GIVEN RECORDS below:

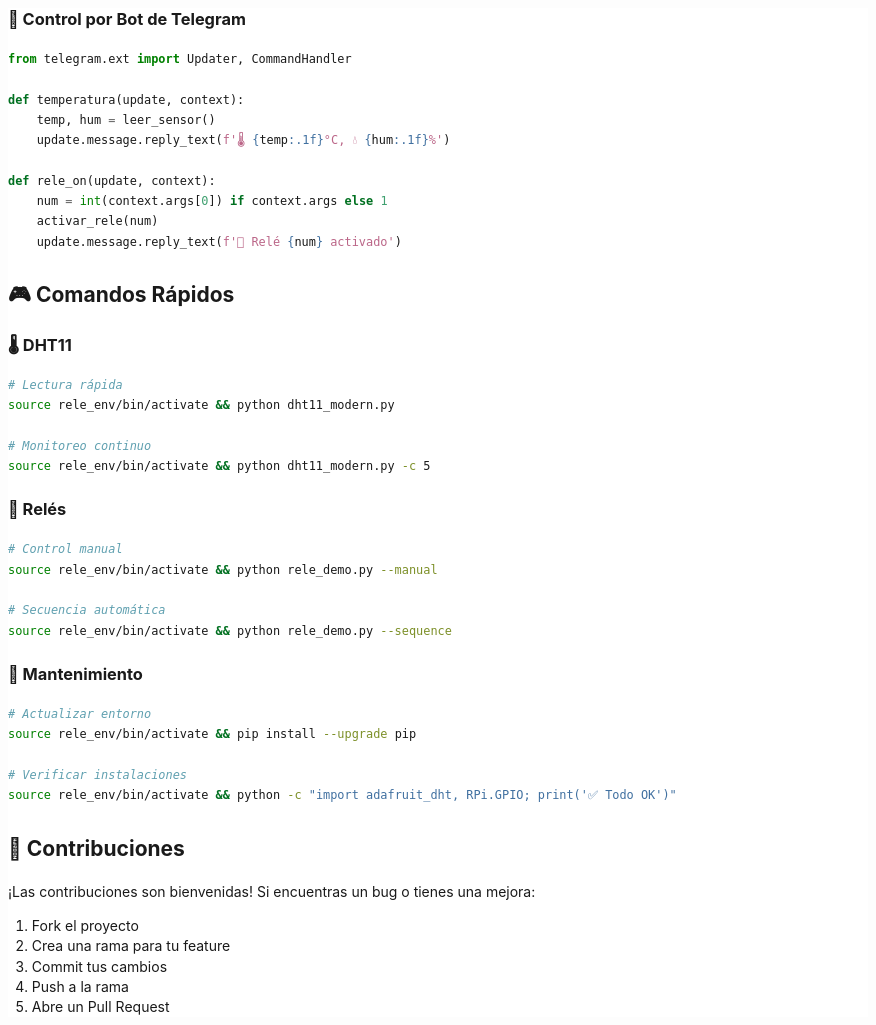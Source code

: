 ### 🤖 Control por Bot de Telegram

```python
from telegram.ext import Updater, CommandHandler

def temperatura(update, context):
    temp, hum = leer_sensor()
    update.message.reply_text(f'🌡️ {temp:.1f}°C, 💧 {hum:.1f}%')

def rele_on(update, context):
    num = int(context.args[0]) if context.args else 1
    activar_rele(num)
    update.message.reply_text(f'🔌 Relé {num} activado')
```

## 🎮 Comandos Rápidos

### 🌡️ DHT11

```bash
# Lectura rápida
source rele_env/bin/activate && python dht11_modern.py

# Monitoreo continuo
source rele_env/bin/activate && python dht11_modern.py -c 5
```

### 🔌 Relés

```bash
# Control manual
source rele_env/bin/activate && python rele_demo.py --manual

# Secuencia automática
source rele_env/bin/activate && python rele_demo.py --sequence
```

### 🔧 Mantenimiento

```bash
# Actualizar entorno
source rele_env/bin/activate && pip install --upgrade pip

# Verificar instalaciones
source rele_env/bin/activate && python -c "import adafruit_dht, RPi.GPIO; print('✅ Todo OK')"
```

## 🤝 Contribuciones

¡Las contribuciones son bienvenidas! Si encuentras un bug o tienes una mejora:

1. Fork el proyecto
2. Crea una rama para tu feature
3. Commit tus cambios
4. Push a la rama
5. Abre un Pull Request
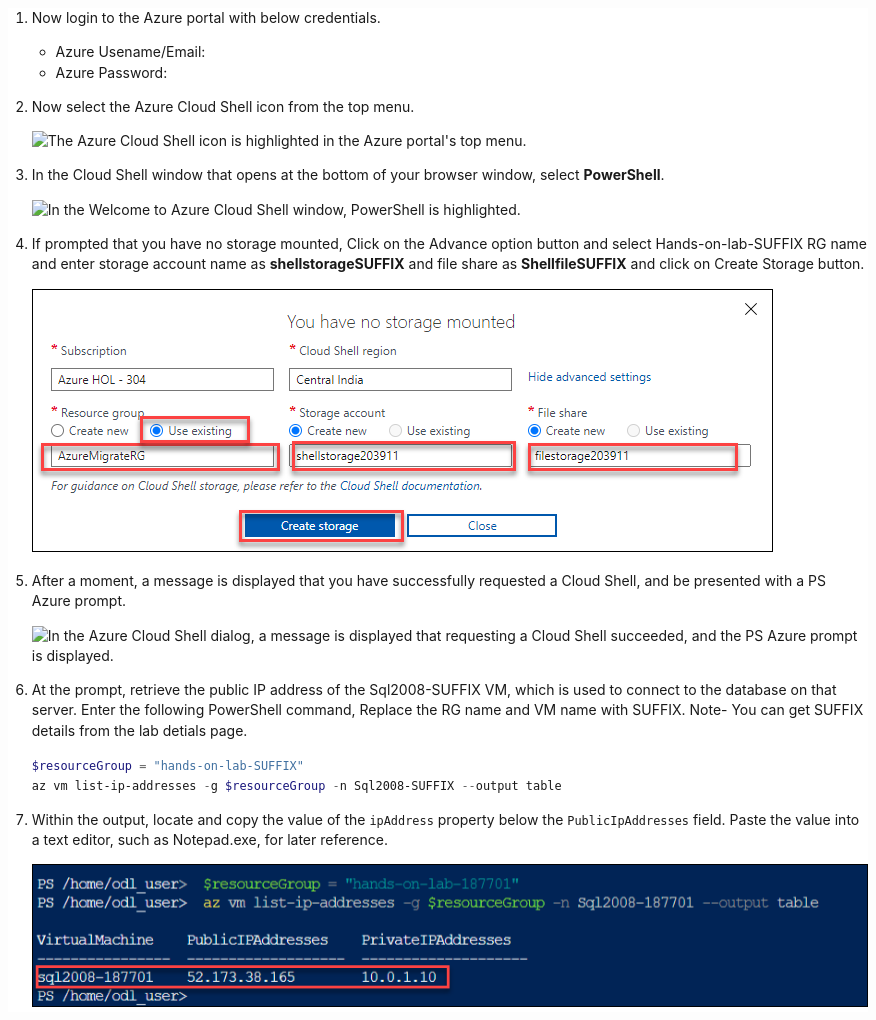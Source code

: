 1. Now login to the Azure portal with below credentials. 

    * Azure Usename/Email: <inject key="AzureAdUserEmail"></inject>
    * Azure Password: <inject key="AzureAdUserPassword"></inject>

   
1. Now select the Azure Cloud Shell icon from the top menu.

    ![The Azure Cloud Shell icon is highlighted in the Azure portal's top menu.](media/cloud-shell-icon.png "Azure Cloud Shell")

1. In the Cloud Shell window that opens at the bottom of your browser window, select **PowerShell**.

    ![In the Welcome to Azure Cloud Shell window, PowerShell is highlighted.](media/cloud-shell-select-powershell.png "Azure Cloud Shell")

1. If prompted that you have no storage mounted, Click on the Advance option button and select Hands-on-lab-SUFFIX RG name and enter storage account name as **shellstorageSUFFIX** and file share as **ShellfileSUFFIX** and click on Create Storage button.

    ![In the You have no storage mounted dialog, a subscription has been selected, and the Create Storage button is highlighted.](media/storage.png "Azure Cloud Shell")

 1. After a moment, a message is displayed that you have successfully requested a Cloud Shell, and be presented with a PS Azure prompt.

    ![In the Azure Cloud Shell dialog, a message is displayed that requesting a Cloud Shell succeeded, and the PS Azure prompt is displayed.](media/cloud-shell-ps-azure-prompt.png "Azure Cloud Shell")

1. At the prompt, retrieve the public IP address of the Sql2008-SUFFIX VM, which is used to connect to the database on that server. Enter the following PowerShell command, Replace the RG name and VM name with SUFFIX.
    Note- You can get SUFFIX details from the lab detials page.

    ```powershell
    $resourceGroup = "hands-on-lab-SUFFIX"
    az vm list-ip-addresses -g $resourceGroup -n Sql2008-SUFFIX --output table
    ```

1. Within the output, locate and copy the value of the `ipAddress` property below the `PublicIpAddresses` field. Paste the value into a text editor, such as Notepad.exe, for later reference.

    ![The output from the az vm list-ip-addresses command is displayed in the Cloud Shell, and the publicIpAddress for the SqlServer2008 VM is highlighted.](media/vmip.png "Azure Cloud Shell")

End of GIVEN RECORDS.
GIVEN RECORDS below:

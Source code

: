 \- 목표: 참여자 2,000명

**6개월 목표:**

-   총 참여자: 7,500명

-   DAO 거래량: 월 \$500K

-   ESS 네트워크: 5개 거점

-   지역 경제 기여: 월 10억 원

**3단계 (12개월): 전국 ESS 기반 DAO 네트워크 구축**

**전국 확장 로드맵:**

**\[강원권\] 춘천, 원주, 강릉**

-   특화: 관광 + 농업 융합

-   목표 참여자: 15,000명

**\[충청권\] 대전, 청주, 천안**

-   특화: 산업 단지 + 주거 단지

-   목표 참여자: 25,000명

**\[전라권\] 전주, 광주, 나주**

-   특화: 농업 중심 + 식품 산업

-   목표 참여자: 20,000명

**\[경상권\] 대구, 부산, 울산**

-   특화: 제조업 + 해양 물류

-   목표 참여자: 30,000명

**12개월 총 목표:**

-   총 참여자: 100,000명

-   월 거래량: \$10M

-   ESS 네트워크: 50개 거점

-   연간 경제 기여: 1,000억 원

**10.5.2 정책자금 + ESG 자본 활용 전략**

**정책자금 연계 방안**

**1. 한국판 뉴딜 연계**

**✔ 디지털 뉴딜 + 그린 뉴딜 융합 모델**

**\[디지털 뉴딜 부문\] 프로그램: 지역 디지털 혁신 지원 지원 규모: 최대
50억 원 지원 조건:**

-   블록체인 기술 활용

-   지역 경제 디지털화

End of GIVEN RECORDS.
GIVEN RECORDS below:

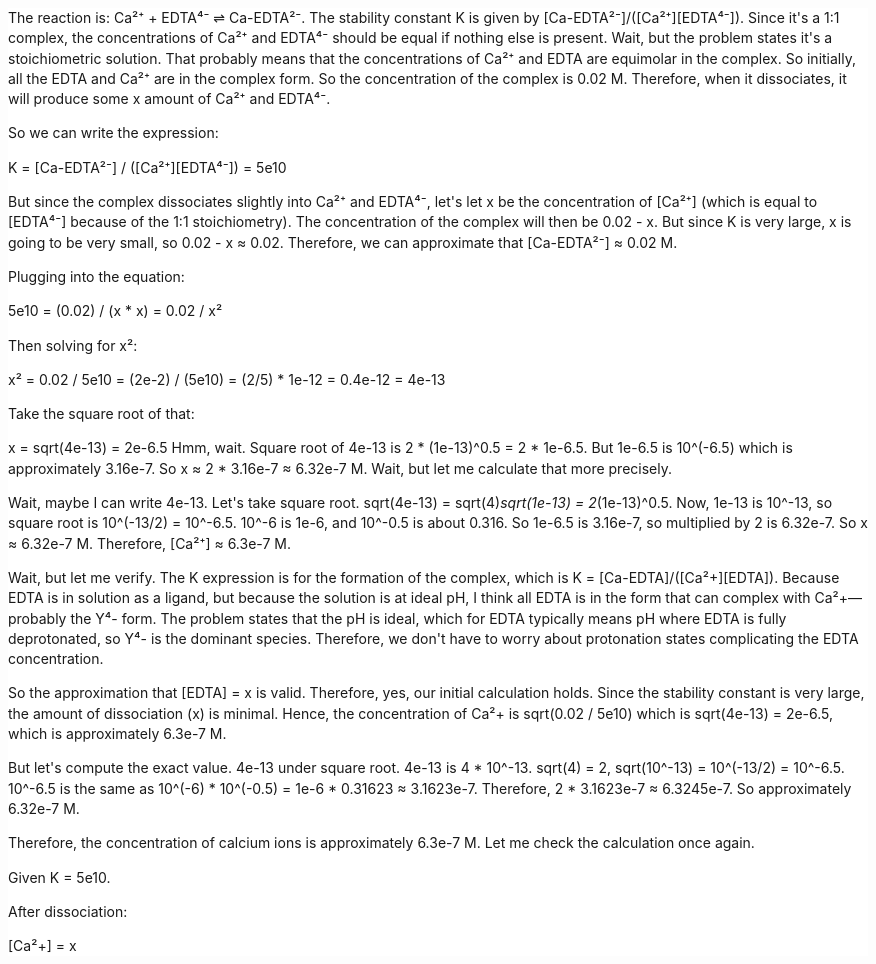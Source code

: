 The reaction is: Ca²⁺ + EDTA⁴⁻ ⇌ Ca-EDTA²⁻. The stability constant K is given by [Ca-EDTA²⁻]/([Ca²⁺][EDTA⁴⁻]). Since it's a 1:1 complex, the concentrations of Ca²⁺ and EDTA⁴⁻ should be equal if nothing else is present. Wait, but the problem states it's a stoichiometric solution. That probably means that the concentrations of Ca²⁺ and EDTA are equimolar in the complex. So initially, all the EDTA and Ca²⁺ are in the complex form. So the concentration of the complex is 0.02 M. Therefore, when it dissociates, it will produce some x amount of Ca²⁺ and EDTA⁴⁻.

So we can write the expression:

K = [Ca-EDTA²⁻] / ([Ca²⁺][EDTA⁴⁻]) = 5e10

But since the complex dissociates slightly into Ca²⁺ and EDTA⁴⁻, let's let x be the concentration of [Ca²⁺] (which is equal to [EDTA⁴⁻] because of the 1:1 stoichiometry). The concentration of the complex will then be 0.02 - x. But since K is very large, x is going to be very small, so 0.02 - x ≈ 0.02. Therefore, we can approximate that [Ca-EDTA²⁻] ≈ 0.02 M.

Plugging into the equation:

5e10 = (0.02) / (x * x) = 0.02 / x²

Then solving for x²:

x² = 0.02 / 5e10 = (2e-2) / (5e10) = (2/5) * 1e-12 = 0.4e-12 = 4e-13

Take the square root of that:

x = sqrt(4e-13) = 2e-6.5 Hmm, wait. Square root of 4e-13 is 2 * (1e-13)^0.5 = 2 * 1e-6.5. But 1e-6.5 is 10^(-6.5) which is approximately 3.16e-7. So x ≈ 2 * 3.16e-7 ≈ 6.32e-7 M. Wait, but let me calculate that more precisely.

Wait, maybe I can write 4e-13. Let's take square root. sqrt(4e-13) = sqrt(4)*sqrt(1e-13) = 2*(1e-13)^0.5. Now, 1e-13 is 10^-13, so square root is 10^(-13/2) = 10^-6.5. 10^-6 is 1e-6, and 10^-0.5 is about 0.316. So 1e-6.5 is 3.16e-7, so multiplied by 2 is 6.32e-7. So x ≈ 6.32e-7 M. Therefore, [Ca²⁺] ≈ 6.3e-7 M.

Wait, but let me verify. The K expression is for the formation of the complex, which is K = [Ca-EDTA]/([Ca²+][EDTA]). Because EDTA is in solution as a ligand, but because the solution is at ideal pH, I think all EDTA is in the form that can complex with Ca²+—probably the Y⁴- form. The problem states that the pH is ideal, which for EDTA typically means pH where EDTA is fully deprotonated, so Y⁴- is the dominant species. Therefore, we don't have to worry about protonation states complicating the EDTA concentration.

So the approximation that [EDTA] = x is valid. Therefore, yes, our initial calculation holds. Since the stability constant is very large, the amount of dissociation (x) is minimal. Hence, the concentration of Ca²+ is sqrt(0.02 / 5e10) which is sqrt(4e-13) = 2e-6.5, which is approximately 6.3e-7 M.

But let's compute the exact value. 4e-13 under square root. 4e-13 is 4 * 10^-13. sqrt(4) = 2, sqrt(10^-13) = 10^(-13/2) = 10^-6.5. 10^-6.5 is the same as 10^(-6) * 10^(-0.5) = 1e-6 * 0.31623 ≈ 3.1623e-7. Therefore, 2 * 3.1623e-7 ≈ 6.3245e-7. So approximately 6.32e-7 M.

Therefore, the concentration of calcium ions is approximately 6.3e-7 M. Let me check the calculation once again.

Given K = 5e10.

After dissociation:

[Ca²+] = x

End of GIVEN RECORDS.

Copy out only the lines above from the one with "Note- You can" to the one with "output from the", inclusive, exactly as they stand.

    Note- You can get SUFFIX details from the lab detials page.

    ```powershell
    $resourceGroup = "hands-on-lab-SUFFIX"
    az vm list-ip-addresses -g $resourceGroup -n Sql2008-SUFFIX --output table
    ```

1. Within the output, locate and copy the value of the `ipAddress` property below the `PublicIpAddresses` field. Paste the value into a text editor, such as Notepad.exe, for later reference.

    ![The output from the az vm list-ip-addresses command is displayed in the Cloud Shell, and the publicIpAddress for the SqlServer2008 VM is highlighted.](media/vmip.png "Azure Cloud Shell")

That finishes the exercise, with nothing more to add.